Copy every line in the records below that contains the word "position".
=== Begin Enclosure ===
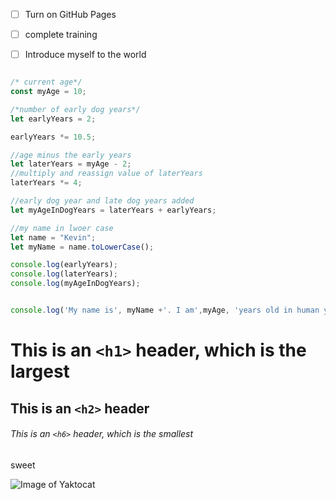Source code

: - [ ] Turn on GitHub Pages
- [ ] complete training
- [ ] Introduce myself to the world


``` javascript

/* current age*/
const myAge = 10;

/*number of early dog years*/
let earlyYears = 2;

earlyYears *= 10.5;

//age minus the early years
let laterYears = myAge - 2;
//multiply and reassign value of laterYears
laterYears *= 4;

//early dog year and late dog years added
let myAgeInDogYears = laterYears + earlyYears;

//my name in lwoer case
let name = "Kevin";
let myName = name.toLowerCase();

console.log(earlyYears);
console.log(laterYears);
console.log(myAgeInDogYears);


console.log('My name is', myName +'. I am',myAge, 'years old in human years which is', myAgeInDogYears, 'years old in dog years');


```
# This is an `<h1>` header, which is the largest

## This is an `<h2>` header

###### This is an `<h6>` header, which is the smallest

sweet


![Image of Yaktocat](https://octodex.github.com/images/yaktocat.png)
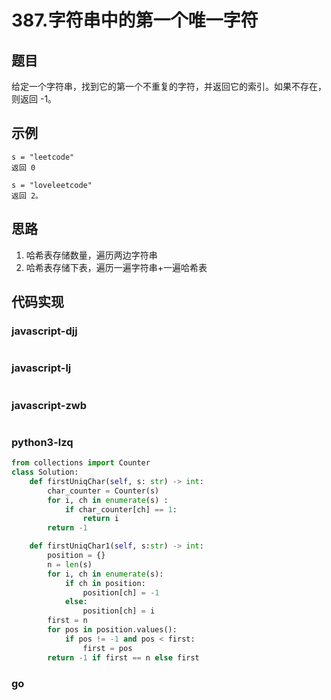 # 387.字符串中的第一个唯一字符

## 题目
给定一个字符串，找到它的第一个不重复的字符，并返回它的索引。如果不存在，则返回 -1。

## 示例
```
s = "leetcode"
返回 0

s = "loveleetcode"
返回 2。
```

## 思路
1. 哈希表存储数量，遍历两边字符串
2. 哈希表存储下表，遍历一遍字符串+一遍哈希表

## 代码实现

### javascript-djj
```javascript
```

### javascript-lj
```javascript

```

### javascript-zwb
```javascript
```

### python3-lzq
```python
from collections import Counter
class Solution:
    def firstUniqChar(self, s: str) -> int:
        char_counter = Counter(s)
        for i, ch in enumerate(s) :
            if char_counter[ch] == 1:
                return i
        return -1

    def firstUniqChar1(self, s:str) -> int:
        position = {}
        n = len(s)
        for i, ch in enumerate(s):
            if ch in position:
                position[ch] = -1
            else:
                position[ch] = i
        first = n
        for pos in position.values():
            if pos != -1 and pos < first:
                first = pos
        return -1 if first == n else first
```

### go
```go
```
=== End Enclosure ===
## Exercise output
        position = {}
            if ch in position:
                position[ch] = -1
                position[ch] = i
        for pos in position.values():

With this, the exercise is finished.